Dad cuts son in on the barber business at Mich. shop

Dan Neilsen
Traverse City Record-Eagle

Beulah — Steve Radionoff knows that hair grows and can be cut into a series of styles. He also knows that careers can grow and curl in unexpected directions.

He used to own a bicycle and kayak shop in the Lapeer area. Then he sold the sports store, moved north, bought The Barber Shop in Benzie County and adjusted to styling hair for a living.

“My wife and I cut hair together for a few years,” he said.

Then Tammy Radionoff went back to school. She now works as a nurse. Their son Nick, one of the couple’s five children, went to barber school and joined Steve behind the barber chair about a year ago.
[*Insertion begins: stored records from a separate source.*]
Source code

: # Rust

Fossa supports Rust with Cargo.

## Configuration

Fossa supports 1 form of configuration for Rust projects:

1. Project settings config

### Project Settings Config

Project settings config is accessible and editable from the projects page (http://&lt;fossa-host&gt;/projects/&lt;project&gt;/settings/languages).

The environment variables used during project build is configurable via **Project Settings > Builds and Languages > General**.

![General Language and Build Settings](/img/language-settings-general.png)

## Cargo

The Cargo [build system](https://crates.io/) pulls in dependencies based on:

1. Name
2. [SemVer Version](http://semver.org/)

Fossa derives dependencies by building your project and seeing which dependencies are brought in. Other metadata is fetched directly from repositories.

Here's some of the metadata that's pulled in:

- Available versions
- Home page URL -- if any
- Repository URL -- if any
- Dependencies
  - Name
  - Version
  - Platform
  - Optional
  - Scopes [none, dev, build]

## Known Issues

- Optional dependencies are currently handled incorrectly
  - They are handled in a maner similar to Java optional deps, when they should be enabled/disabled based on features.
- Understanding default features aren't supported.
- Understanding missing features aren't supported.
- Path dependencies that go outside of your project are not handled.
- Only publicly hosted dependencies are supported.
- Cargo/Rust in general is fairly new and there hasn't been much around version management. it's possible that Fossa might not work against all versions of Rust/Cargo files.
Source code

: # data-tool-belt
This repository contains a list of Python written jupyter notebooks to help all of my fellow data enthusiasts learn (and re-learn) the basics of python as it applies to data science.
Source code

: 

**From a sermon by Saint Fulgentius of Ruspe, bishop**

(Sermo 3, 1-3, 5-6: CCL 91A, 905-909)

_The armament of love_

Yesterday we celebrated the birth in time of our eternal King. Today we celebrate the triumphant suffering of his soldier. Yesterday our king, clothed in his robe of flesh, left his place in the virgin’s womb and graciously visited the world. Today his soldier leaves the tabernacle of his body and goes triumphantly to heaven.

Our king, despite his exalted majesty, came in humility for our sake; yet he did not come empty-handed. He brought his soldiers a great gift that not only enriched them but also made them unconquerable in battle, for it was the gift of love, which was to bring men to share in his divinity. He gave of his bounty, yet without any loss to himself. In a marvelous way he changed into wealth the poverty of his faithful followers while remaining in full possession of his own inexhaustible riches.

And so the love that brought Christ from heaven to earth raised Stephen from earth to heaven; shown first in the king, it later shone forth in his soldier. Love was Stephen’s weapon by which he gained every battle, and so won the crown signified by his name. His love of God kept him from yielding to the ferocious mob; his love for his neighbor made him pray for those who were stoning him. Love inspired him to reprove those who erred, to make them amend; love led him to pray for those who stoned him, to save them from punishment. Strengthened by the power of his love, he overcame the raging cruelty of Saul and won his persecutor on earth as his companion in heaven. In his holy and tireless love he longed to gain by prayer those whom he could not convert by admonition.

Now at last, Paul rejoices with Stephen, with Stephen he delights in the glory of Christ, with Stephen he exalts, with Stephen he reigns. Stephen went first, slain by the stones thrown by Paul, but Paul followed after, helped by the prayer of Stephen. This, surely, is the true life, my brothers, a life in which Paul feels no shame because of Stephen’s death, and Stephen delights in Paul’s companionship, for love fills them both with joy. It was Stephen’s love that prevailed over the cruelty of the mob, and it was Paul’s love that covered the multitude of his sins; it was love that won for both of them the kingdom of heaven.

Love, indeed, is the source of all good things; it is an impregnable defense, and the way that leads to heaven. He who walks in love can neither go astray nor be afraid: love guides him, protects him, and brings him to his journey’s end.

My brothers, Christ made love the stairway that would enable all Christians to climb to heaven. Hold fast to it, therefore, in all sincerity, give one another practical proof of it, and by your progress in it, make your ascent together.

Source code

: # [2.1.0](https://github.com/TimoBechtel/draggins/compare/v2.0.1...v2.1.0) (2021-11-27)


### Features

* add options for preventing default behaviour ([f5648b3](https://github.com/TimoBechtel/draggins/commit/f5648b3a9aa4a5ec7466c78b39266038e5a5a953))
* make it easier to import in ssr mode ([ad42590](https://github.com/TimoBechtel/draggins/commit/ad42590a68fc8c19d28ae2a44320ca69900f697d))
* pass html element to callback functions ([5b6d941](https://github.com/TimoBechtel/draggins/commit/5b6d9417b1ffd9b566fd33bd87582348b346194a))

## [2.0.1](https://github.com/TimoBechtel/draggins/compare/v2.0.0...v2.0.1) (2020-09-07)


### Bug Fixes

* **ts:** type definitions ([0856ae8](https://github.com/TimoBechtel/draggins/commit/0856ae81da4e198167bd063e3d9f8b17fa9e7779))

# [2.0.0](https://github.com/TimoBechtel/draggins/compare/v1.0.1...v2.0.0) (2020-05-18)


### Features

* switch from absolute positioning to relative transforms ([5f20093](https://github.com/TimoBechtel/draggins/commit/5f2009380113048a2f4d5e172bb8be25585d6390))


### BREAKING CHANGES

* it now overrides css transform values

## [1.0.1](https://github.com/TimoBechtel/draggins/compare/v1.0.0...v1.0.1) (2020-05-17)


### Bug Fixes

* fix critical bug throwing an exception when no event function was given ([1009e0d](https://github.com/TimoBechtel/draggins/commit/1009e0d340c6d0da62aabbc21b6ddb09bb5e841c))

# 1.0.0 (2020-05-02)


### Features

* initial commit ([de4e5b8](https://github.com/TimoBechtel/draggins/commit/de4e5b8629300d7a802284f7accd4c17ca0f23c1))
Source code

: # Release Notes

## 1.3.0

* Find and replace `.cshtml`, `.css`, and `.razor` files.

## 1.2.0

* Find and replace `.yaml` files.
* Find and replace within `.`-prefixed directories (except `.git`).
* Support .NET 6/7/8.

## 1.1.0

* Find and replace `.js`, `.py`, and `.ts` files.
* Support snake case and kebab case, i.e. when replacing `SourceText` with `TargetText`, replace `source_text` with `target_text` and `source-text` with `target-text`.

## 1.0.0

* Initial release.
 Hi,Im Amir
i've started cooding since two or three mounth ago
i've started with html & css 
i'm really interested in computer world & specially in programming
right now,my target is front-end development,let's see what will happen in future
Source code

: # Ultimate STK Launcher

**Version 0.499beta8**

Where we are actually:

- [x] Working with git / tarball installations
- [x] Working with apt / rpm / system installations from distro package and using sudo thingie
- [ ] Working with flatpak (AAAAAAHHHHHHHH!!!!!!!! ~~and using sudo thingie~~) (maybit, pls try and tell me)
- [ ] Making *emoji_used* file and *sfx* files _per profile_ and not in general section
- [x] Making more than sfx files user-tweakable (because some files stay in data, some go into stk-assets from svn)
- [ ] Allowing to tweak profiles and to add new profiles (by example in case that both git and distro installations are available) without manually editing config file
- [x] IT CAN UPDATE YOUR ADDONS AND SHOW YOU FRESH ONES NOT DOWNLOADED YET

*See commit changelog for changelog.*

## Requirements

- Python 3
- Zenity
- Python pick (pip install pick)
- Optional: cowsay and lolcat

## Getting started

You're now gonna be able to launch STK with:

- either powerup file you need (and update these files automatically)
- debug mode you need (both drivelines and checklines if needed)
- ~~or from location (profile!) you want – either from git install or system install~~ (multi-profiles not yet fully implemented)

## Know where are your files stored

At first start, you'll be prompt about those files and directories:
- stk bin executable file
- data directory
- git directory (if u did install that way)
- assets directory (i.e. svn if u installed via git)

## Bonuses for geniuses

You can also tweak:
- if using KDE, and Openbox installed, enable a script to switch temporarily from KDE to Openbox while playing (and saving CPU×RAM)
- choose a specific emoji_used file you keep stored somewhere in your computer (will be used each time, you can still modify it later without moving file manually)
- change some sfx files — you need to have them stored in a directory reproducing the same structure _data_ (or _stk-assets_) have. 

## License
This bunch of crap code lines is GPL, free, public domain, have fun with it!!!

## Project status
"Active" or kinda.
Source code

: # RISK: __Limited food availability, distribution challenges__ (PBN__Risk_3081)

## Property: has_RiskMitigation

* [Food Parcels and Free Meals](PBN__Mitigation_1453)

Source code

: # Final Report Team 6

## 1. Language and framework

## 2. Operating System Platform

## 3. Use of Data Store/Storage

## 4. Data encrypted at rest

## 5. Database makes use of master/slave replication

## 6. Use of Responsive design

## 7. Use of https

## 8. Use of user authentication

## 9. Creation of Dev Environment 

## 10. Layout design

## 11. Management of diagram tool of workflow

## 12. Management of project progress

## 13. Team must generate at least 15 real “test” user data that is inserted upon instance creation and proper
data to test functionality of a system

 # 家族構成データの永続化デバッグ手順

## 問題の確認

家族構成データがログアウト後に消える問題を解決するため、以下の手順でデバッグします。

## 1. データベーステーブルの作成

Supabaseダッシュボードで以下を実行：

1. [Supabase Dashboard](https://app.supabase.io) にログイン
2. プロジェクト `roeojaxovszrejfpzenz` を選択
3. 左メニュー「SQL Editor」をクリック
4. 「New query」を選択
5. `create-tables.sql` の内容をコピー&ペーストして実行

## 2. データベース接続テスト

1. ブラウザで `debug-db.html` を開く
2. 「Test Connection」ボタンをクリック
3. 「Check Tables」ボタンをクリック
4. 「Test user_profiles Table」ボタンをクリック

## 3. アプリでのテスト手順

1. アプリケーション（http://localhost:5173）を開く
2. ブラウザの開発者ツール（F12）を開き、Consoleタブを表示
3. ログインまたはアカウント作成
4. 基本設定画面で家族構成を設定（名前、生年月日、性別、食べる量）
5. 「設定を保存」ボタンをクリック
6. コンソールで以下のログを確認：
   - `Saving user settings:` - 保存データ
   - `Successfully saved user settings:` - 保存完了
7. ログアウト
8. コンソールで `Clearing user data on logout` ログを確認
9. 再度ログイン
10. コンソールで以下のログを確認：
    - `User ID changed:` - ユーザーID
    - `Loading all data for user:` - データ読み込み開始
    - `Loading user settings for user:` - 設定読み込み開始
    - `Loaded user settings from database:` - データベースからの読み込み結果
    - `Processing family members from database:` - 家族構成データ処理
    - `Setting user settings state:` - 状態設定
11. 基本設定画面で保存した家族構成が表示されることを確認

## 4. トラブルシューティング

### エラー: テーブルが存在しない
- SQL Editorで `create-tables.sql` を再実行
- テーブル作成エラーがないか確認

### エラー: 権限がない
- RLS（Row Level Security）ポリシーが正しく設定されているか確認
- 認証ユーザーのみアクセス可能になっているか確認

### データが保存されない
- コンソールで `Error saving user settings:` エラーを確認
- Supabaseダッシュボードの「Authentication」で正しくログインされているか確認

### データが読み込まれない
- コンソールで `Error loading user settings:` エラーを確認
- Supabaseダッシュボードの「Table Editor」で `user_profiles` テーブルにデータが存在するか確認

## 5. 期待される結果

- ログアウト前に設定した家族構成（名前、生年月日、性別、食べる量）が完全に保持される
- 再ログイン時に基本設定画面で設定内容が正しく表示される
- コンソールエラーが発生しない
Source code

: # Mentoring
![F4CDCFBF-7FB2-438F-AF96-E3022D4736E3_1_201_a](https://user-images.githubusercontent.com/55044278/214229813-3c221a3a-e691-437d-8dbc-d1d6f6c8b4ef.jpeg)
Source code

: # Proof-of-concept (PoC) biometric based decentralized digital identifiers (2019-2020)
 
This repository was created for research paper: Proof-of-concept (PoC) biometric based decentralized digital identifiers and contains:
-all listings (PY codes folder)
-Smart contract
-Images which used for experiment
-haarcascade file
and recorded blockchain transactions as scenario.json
The shop, 216 S. Benzie Blvd., remained basically unchanged through all the career adjustments.

“We are a very traditional barbershop,” Radionoff said. “We don’t take reservations.”

Much of the shop’s clientele has traditionally been older men, Radionoff said. He and Tammy bought The Barber Shop in 2005. Father and son recently have been trying to attract a more diverse client base by offering new cuts that are popular with a different demographic.

“We’re marketing to a younger client base,” Radionoff said.

On a recent day, regular customer Peter Brown sat in one of the shop’s chairs as Nick trimmed his hair, beard and mustache. Brown said he stops in every two weeks for a touch-up.

While Nick was working in the barbershop, Radionoff was getting his hands dirty in the basement of the sports shop next door, where he assembles and repairs bikes.

Not long ago, Tammy and Steve spent time with a newborn grandchild in Colorado. When not attending to grandfatherly chores, Steve used yet another of his marketable skills to work as a ski instructor.

But last month, back in Beulah, his thoughts were far from the snowy slopes of the Rocky Mountains. He took a break from basement bicycle chores and sat on the bench outside the barbershop in Beulah’s business district. He soaked up some sun and enjoyed a moment of calm.

Perhaps he was thinking of the burst of energy delivered by the tourist season. Or perhaps he was wondering how many of the tourists who roll through Beulah this summer will stop in for a trim.